Data extract:
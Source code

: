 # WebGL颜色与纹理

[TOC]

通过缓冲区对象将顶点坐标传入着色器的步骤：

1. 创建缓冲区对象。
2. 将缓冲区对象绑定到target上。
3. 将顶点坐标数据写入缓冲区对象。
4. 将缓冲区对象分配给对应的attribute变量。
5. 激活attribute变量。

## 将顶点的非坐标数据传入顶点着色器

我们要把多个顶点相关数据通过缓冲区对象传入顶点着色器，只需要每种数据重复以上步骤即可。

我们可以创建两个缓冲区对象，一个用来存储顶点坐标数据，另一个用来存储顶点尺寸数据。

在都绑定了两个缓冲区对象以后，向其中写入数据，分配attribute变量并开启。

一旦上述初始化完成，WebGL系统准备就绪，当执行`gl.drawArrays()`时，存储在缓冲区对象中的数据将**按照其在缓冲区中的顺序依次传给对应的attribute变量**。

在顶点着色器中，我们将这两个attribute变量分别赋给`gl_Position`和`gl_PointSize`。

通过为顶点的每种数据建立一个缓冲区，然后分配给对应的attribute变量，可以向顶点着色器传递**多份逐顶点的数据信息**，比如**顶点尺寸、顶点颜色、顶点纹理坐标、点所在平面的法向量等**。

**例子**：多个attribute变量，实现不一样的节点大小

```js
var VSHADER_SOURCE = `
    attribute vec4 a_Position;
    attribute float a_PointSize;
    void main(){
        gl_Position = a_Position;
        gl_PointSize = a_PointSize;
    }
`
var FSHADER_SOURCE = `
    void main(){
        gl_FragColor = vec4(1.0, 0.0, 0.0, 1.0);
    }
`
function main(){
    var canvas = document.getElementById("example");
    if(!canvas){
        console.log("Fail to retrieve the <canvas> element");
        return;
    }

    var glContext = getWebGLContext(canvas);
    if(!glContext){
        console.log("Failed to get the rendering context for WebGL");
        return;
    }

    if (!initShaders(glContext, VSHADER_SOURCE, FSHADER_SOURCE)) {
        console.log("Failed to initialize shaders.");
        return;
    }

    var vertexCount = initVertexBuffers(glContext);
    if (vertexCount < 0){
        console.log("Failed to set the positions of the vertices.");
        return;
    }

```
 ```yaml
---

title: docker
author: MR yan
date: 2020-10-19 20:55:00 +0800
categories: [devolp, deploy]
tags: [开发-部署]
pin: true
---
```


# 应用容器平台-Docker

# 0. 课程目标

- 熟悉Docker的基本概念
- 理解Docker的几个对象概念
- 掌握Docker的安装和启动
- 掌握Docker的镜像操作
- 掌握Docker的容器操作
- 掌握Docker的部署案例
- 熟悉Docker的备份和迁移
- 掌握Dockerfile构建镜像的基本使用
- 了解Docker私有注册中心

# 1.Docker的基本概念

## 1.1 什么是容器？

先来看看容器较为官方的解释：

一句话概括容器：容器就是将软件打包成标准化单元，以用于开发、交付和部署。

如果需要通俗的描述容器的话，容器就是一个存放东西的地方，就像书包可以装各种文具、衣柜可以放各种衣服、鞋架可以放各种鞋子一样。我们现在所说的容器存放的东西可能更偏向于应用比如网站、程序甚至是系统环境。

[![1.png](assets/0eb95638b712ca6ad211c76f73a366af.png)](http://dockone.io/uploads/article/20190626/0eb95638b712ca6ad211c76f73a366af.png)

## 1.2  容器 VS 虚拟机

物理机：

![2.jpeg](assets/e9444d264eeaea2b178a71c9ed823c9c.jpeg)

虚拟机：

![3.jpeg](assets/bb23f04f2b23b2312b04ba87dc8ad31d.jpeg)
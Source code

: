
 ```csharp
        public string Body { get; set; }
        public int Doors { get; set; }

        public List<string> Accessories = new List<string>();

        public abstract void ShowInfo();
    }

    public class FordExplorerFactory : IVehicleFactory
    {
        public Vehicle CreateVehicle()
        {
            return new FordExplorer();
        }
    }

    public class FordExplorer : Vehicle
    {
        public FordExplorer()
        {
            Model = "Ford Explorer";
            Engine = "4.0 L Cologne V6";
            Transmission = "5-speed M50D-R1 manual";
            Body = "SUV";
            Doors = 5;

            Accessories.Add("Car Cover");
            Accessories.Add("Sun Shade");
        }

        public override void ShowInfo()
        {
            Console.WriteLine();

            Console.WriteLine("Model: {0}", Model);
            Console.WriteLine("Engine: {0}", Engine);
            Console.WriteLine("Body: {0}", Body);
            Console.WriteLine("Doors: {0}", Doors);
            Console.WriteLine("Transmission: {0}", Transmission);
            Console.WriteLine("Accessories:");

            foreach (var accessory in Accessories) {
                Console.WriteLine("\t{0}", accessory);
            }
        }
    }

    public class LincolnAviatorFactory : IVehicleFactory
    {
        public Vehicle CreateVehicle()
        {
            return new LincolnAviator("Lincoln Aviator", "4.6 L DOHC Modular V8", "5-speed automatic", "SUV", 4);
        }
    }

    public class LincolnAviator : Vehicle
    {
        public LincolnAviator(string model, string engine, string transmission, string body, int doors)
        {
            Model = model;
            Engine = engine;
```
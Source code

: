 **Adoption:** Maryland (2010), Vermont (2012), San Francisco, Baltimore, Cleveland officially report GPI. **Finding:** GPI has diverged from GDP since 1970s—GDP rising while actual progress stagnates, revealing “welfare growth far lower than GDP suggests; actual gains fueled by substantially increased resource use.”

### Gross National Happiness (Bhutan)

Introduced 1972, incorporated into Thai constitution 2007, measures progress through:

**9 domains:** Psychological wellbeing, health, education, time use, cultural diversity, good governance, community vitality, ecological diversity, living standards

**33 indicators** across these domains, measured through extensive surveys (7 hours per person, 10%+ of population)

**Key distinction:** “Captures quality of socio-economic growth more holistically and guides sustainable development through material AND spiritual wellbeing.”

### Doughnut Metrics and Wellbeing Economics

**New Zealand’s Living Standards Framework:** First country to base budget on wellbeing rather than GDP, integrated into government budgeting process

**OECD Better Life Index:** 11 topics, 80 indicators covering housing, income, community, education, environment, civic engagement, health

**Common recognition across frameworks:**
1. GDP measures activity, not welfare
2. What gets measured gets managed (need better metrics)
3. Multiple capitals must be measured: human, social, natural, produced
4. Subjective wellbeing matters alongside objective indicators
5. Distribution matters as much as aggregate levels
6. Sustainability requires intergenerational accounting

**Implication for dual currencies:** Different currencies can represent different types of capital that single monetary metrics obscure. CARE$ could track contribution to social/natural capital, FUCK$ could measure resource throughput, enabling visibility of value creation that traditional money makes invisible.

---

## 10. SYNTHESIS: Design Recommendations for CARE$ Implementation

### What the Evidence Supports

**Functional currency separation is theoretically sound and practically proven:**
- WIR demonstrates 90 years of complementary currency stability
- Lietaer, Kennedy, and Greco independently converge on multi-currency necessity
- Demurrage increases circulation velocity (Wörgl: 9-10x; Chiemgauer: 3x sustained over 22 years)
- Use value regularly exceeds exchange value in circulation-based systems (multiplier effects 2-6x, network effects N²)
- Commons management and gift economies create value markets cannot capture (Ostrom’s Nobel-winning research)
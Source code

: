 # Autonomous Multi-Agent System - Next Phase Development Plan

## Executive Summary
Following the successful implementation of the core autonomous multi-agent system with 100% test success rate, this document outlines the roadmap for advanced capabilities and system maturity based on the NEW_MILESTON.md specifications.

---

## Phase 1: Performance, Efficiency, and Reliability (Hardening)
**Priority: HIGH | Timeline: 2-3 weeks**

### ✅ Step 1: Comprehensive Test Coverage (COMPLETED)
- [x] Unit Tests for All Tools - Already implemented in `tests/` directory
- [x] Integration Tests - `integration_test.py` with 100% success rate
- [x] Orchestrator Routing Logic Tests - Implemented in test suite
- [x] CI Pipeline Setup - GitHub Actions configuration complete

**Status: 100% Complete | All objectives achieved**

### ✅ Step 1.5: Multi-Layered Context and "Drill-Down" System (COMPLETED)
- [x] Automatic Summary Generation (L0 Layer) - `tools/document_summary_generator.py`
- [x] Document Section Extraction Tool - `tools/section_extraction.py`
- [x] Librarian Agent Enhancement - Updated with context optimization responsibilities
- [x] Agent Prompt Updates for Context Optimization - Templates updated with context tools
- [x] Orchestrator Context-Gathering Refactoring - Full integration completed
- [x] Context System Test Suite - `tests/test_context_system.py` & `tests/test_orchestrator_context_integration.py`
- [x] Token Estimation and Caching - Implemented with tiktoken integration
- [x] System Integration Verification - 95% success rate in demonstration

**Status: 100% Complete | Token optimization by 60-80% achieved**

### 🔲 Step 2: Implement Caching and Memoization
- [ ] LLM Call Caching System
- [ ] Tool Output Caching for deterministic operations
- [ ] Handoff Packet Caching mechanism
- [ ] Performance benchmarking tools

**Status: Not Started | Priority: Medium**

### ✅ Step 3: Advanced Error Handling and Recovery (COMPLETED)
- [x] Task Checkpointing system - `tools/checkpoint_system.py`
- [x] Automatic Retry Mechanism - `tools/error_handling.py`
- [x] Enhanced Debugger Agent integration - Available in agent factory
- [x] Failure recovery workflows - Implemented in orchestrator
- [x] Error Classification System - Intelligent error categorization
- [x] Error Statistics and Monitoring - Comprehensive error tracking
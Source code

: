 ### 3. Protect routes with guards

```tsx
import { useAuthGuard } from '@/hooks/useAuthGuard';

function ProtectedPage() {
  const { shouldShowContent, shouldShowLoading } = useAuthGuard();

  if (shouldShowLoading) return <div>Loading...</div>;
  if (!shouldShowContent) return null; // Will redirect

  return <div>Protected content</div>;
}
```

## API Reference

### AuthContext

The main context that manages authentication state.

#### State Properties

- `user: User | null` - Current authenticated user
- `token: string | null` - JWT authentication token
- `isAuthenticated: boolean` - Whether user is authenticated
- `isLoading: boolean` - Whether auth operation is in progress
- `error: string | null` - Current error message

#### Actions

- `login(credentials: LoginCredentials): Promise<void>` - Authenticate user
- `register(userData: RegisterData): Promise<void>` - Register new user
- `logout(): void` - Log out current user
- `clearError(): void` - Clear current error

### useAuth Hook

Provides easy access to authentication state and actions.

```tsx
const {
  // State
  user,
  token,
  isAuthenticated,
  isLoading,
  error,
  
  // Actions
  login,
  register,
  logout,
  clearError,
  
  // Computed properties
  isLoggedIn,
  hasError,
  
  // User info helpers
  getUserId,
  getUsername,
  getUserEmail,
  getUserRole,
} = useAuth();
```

What is required:
Look through the entries above and report each line where the string "health" occurs.

Exercise answer:
**9 domains:** Psychological wellbeing, health, education, time use, cultural diversity, good governance, community vitality, ecological diversity, living standards
**OECD Better Life Index:** 11 topics, 80 indicators covering housing, income, community, education, environment, civic engagement, health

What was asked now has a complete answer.